Many students struggle to get over the mid-semester hill, Prowl Co-Editor Tegan Lovelady shares some of her tips


PHS senior Tristan Willett leans back in his chair and plays on his phone while wearing his beanie, which is against the school’s dress code. He’s one of many high school students who haven’t been able to shake the “mid-semester slump” since the third grade.

  1. Don’t be an apatosaurus. This poor, depressed creature spends his life looking backwards, focusing on the past instead of the future. Keep in mind that just because you did bad on a couple tests doesn’t mean you have to continue the trend. Break away from feeling sorry for yourself and find ways to improve. As Mr. Cappiello would say, “Don’t be meeedioca. Don’t be a knucklehead.”
  2. Try to make some friends. Everyone has heard of a “study buddy.” Sometimes this can be unproductive, but when used in the proper way, a study group or partner can be beneficial to all parties. You don’t always have to be alone, and having someone to bounce your ideas off of might help your brain function above average for once.  
  3. Complete random acts of kindness. Just because you’re miserable doesn’t mean everyone else has to be. Look around; you’re probably not the only one who has fallen into the pit of doom. This might help you make some friends, and let’s be honest: you need all the help you can get. But, on a serious note, putting a smile on someone’s face will put one on yours. It truly is a chain reaction. 
  4. Reward yourself. Studying is a lot easier when you have something to look forward to. Go to the movies (you can take your friends with you if you’ve made any) or do something you’ve always wanted to do. A little adventure never hurt anybody. This will not only lift your spirits, but you will be able to study more efficiently if you’re in an upbeat mood. 
  5. Divide and conquer. You don’t have to do every assignment all at once. I’m pretty sure that’s considered some kind of cruel and unusual punishment. It’s more efficient to switch between assignments. You won’t get bored as easily and you might actually get something done. Go ahead. Pull up that cheating group chat. Someone else will gladly do your work. 
  6. Find what works for you. Are you the type of person that isolates themself in a dark room, or do you like some scenery while you hit the books? Do you have 400 different colored pens, or do you stick to one, chewed-up pencil that’s missing an eraser? Those are the kinds of questions you need to be asking yourself. What helps you learn better and stay focused? While answering those questions, keep in mind that sometimes the correct answer isn’t always the easy one…

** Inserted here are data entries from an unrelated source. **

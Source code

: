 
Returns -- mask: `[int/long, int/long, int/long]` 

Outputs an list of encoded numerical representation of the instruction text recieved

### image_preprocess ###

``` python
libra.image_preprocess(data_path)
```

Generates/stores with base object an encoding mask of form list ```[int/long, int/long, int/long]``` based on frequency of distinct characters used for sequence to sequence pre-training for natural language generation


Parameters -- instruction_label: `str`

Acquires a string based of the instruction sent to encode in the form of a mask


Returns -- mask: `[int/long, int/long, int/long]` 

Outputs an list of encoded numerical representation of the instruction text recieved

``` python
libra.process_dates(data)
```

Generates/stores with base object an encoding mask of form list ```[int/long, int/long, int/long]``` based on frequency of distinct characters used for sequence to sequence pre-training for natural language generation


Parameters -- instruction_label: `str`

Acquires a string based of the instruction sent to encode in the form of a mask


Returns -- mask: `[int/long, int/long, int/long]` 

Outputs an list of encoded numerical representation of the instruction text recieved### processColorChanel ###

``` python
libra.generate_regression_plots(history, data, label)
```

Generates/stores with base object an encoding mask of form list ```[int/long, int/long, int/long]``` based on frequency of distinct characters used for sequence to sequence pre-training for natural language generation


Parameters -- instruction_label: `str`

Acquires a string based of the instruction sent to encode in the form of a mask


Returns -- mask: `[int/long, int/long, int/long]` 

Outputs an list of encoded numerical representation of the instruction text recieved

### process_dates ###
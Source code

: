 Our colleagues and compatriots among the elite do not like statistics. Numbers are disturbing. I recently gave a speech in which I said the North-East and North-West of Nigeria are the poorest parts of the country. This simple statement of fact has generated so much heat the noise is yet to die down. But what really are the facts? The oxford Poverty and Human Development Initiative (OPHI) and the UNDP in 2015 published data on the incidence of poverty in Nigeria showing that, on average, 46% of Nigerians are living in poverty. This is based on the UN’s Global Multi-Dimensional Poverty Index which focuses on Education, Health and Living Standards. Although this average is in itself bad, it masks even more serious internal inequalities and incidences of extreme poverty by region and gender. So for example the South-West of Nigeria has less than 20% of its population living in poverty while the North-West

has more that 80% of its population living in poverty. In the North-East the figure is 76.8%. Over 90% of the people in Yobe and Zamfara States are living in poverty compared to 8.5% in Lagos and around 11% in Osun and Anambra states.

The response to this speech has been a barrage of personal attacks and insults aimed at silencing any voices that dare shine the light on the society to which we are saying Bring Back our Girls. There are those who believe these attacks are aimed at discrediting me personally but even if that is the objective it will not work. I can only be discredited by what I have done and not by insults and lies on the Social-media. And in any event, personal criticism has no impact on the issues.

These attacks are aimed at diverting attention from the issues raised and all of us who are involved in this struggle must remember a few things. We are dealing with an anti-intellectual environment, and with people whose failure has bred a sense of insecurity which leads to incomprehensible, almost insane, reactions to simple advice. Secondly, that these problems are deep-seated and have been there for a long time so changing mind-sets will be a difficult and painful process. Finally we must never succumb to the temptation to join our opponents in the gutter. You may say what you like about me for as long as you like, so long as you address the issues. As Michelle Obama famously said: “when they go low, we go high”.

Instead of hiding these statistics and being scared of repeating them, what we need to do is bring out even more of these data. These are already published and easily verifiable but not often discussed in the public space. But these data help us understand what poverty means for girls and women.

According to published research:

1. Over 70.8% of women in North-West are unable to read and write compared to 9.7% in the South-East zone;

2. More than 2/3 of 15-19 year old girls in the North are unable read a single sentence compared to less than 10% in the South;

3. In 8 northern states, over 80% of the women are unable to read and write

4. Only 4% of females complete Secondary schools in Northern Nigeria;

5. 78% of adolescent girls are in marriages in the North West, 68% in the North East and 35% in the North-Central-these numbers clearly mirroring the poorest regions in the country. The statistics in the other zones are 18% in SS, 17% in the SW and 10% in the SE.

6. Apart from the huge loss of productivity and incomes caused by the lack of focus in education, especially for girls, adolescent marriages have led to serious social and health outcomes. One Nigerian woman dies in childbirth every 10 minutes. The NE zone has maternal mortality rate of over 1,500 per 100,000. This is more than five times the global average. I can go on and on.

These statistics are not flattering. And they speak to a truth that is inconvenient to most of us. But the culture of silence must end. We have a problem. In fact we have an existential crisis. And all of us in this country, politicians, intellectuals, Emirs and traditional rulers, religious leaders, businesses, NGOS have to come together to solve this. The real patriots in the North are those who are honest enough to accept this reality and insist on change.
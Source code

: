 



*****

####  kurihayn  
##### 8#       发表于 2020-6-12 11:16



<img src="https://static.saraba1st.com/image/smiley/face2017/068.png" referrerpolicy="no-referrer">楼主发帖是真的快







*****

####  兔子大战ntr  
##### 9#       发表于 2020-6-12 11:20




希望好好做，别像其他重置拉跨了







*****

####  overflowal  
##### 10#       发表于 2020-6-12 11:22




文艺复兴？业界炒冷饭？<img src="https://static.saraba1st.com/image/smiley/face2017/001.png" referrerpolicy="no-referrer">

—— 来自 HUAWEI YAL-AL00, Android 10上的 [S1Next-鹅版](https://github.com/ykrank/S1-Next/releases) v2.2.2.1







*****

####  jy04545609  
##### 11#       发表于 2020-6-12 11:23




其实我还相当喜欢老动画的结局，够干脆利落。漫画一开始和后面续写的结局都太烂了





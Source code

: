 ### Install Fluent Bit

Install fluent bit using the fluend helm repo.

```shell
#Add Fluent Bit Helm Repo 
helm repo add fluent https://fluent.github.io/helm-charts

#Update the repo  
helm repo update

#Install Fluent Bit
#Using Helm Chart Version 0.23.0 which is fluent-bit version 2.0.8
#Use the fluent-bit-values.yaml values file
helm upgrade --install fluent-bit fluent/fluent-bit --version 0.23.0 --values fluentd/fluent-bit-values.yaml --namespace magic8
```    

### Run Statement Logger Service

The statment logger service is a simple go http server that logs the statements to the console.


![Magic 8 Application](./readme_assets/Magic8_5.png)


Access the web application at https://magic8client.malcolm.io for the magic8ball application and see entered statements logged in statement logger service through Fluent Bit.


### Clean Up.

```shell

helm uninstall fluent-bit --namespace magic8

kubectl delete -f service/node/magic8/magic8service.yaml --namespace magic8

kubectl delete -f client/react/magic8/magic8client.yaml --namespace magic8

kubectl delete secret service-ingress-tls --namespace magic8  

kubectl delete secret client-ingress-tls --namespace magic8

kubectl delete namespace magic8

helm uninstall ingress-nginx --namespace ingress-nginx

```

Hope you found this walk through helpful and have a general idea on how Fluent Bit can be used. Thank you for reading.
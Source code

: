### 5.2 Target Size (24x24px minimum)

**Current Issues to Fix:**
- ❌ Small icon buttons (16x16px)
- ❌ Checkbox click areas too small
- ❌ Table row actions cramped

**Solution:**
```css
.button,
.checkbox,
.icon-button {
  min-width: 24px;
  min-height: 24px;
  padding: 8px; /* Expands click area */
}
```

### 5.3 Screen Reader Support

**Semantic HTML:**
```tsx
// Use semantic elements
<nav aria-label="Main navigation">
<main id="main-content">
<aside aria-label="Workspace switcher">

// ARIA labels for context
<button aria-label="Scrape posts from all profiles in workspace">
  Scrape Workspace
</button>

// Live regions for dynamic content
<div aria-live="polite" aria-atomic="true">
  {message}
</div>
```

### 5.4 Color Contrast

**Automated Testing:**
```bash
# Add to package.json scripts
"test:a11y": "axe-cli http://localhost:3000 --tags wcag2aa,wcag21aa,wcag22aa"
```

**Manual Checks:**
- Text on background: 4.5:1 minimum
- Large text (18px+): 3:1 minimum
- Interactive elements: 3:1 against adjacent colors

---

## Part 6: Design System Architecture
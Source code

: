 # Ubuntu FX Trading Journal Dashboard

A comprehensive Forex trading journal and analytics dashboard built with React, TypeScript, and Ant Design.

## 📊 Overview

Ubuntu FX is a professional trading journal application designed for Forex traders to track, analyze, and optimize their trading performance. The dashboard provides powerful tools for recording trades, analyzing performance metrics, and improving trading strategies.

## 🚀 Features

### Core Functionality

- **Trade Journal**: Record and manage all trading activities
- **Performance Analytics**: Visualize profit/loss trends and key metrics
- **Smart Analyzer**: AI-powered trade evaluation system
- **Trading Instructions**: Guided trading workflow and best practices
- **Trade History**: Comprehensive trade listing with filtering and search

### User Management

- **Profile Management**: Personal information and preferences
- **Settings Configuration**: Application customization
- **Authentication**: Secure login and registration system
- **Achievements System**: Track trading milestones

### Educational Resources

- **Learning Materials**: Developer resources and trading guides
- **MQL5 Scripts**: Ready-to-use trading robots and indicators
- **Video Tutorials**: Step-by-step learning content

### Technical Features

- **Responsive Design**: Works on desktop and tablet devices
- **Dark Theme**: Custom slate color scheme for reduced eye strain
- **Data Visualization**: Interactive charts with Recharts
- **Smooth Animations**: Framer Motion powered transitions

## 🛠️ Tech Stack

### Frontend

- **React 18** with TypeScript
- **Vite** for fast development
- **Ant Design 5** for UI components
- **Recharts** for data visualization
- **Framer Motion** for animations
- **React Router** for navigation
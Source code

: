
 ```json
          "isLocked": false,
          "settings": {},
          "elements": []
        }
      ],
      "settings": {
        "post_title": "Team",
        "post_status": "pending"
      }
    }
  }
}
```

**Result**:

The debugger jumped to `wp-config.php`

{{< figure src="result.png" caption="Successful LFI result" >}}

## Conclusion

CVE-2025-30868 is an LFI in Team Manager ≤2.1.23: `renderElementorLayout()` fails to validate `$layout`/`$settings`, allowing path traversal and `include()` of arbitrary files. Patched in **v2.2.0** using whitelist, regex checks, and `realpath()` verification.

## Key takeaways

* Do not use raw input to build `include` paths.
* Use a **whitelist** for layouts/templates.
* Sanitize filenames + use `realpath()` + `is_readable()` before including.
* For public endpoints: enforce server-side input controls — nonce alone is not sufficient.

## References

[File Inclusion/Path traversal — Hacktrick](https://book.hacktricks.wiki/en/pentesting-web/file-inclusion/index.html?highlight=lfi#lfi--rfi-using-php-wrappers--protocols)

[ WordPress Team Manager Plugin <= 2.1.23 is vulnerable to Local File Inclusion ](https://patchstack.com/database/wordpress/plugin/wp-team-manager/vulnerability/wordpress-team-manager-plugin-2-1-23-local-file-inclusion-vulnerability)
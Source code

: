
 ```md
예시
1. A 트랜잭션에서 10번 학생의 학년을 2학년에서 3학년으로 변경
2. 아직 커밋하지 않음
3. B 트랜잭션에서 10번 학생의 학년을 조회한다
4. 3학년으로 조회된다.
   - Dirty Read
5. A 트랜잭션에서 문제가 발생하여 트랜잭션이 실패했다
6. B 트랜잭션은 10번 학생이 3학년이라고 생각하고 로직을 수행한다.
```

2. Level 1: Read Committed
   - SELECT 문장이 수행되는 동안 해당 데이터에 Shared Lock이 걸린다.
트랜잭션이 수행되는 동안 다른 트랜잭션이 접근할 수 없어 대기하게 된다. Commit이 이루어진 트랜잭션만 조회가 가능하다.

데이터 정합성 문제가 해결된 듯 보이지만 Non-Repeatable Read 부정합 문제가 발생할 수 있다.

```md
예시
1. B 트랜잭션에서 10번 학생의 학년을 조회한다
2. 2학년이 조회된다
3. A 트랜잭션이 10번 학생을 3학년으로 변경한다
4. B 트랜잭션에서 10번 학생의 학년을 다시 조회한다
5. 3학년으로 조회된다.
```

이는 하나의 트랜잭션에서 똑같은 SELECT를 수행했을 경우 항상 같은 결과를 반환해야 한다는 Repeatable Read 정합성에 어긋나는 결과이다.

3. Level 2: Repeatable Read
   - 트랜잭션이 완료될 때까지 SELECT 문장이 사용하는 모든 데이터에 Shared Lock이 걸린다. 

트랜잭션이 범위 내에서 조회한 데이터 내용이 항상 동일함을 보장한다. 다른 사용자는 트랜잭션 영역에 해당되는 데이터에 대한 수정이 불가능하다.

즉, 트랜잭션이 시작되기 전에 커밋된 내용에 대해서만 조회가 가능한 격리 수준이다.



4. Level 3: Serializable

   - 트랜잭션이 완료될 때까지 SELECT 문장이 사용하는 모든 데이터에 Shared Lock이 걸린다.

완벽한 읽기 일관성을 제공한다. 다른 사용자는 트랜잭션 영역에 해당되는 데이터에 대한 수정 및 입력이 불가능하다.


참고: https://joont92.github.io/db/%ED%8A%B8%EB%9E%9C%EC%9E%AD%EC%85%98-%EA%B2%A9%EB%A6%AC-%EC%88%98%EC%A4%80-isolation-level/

  7. Build accountability. Ask a family member to keep up with your grades. Join an extracurricular activity that requires you to keep your grades up to participate. Submit your monthly grades to someone you care about. Set goals for yourself and crush them. There are many ways to stay motivated; get creative. The mid-semester slump and procrastination go hand in hand. 
  8. Log off, shed some responsibilities and take care of yourself. School isn’t the end-all-be-all. You still need to take care of yourself and keep up with your mental health. Let’s be honest: going without a shower for five days isn’t healthy. You’re supposed to do your homework, not kill it. Vent to a loved one, get a counselor or join a support group if need be. Surrounding yourself with people who want to see you succeed will motivate you to become a better version of yourself.
  9. Get active. Exercise is a great way to relieve stress and clear your mind. Exercising releases endorphins. An endorphin is just a fancy word for motivation. It also offers great health benefits. You don’t need to become a meathead who lives off of protein shakes, but even thirty minutes of physical activity can do you some good. Even better, Get outside. Take a walk, dust off your bike, sit on a park bench and enjoy some quiet time. Spending time outdoors can relieve some anxiety and inspire you.
  10. Make a study playlist. Listening to your favorite kind of music while you study can increase focus, help you retain information and lift your mood. It’ll also give you something to look forward to. So, scream those swear words, ugly sing, listen to some awful alternative … whatever floats your boat.
  11. For goodness’ sake… DRINK SOME WATER. A good grade was never achieved on dehydration.